*Task requirements*. Every record that follows should be written out again without any change.

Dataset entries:
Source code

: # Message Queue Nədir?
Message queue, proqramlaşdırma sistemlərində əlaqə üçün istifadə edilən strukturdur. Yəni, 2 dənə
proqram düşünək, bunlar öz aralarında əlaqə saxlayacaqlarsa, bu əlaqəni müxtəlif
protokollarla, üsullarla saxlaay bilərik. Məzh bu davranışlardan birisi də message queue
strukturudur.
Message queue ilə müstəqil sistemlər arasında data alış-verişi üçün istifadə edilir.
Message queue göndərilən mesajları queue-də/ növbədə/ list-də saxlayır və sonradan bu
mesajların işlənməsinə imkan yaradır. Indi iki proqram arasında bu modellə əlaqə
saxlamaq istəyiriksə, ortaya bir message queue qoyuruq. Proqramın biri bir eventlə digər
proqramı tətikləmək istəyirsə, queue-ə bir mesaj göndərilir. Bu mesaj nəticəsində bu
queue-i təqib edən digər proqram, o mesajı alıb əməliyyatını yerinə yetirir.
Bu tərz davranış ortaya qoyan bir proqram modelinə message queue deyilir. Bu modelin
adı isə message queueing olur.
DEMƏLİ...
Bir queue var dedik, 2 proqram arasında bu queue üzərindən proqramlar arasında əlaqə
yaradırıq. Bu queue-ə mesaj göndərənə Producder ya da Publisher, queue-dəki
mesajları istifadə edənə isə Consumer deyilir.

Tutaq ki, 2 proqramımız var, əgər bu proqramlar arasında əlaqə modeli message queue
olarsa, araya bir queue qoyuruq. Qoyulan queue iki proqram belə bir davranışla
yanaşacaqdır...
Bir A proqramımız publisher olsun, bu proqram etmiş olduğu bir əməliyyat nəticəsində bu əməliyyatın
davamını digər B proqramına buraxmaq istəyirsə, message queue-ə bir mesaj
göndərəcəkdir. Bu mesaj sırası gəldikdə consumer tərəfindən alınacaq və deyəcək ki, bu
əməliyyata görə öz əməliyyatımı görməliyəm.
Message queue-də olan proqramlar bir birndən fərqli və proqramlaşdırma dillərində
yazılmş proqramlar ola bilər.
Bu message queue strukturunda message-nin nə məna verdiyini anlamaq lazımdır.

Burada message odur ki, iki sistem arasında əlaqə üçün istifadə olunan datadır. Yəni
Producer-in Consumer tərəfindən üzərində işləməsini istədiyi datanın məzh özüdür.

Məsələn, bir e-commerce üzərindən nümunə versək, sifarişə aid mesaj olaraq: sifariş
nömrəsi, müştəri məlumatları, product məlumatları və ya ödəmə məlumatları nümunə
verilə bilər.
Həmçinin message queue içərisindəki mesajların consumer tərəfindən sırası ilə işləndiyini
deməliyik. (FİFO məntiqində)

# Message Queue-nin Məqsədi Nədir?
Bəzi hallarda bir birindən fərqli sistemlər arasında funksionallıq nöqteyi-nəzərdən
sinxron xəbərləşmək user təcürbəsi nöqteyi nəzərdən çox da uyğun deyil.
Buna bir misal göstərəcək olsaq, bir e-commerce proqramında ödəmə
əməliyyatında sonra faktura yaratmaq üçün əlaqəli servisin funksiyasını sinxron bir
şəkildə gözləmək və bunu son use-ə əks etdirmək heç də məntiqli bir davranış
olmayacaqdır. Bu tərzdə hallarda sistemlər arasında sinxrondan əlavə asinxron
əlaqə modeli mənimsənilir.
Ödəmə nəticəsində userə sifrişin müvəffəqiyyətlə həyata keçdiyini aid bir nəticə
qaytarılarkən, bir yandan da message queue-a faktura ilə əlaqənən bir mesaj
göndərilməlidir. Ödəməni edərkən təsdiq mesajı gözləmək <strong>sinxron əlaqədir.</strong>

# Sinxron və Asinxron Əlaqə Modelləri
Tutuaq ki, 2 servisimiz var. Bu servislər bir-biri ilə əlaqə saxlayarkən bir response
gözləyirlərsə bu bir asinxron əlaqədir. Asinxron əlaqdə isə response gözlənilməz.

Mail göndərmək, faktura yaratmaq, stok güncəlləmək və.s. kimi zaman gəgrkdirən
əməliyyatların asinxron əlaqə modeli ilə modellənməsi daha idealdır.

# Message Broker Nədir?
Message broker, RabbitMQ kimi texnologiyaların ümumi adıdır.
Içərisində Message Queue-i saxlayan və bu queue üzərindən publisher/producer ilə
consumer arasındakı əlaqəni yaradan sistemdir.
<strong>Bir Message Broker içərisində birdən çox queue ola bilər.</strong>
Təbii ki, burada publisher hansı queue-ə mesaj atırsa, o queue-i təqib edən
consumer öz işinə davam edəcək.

*Output of the exercise*.
Source code

: # Message Queue Nədir?
Message queue, proqramlaşdırma sistemlərində əlaqə üçün istifadə edilən strukturdur. Yəni, 2 dənə
proqram düşünək, bunlar öz aralarında əlaqə saxlayacaqlarsa, bu əlaqəni müxtəlif
protokollarla, üsullarla saxlaay bilərik. Məzh bu davranışlardan birisi də message queue
strukturudur.
Message queue ilə müstəqil sistemlər arasında data alış-verişi üçün istifadə edilir.
Message queue göndərilən mesajları queue-də/ növbədə/ list-də saxlayır və sonradan bu
mesajların işlənməsinə imkan yaradır. Indi iki proqram arasında bu modellə əlaqə
saxlamaq istəyiriksə, ortaya bir message queue qoyuruq. Proqramın biri bir eventlə digər
proqramı tətikləmək istəyirsə, queue-ə bir mesaj göndərilir. Bu mesaj nəticəsində bu
queue-i təqib edən digər proqram, o mesajı alıb əməliyyatını yerinə yetirir.
Bu tərz davranış ortaya qoyan bir proqram modelinə message queue deyilir. Bu modelin
adı isə message queueing olur.
DEMƏLİ...
Bir queue var dedik, 2 proqram arasında bu queue üzərindən proqramlar arasında əlaqə
yaradırıq. Bu queue-ə mesaj göndərənə Producder ya da Publisher, queue-dəki
mesajları istifadə edənə isə Consumer deyilir.

Tutaq ki, 2 proqramımız var, əgər bu proqramlar arasında əlaqə modeli message queue
olarsa, araya bir queue qoyuruq. Qoyulan queue iki proqram belə bir davranışla
yanaşacaqdır...
Bir A proqramımız publisher olsun, bu proqram etmiş olduğu bir əməliyyat nəticəsində bu əməliyyatın
davamını digər B proqramına buraxmaq istəyirsə, message queue-ə bir mesaj
göndərəcəkdir. Bu mesaj sırası gəldikdə consumer tərəfindən alınacaq və deyəcək ki, bu
əməliyyata görə öz əməliyyatımı görməliyəm.
Message queue-də olan proqramlar bir birndən fərqli və proqramlaşdırma dillərində
yazılmş proqramlar ola bilər.
Bu message queue strukturunda message-nin nə məna verdiyini anlamaq lazımdır.

Burada message odur ki, iki sistem arasında əlaqə üçün istifadə olunan datadır. Yəni
Producer-in Consumer tərəfindən üzərində işləməsini istədiyi datanın məzh özüdür.

Məsələn, bir e-commerce üzərindən nümunə versək, sifarişə aid mesaj olaraq: sifariş
nömrəsi, müştəri məlumatları, product məlumatları və ya ödəmə məlumatları nümunə
verilə bilər.
Həmçinin message queue içərisindəki mesajların consumer tərəfindən sırası ilə işləndiyini
deməliyik. (FİFO məntiqində)

# Message Queue-nin Məqsədi Nədir?
Bəzi hallarda bir birindən fərqli sistemlər arasında funksionallıq nöqteyi-nəzərdən
sinxron xəbərləşmək user təcürbəsi nöqteyi nəzərdən çox da uyğun deyil.
Buna bir misal göstərəcək olsaq, bir e-commerce proqramında ödəmə
əməliyyatında sonra faktura yaratmaq üçün əlaqəli servisin funksiyasını sinxron bir
şəkildə gözləmək və bunu son use-ə əks etdirmək heç də məntiqli bir davranış
olmayacaqdır. Bu tərzdə hallarda sistemlər arasında sinxrondan əlavə asinxron
əlaqə modeli mənimsənilir.
Ödəmə nəticəsində userə sifrişin müvəffəqiyyətlə həyata keçdiyini aid bir nəticə
qaytarılarkən, bir yandan da message queue-a faktura ilə əlaqənən bir mesaj
göndərilməlidir. Ödəməni edərkən təsdiq mesajı gözləmək <strong>sinxron əlaqədir.</strong>

# Sinxron və Asinxron Əlaqə Modelləri
Tutuaq ki, 2 servisimiz var. Bu servislər bir-biri ilə əlaqə saxlayarkən bir response
gözləyirlərsə bu bir asinxron əlaqədir. Asinxron əlaqdə isə response gözlənilməz.

Mail göndərmək, faktura yaratmaq, stok güncəlləmək və.s. kimi zaman gəgrkdirən
əməliyyatların asinxron əlaqə modeli ilə modellənməsi daha idealdır.

# Message Broker Nədir?
Message broker, RabbitMQ kimi texnologiyaların ümumi adıdır.
Içərisində Message Queue-i saxlayan və bu queue üzərindən publisher/producer ilə
consumer arasındakı əlaqəni yaradan sistemdir.
<strong>Bir Message Broker içərisində birdən çox queue ola bilər.</strong>
Təbii ki, burada publisher hansı queue-ə mesaj atırsa, o queue-i təqib edən
consumer öz işinə davam edəcək.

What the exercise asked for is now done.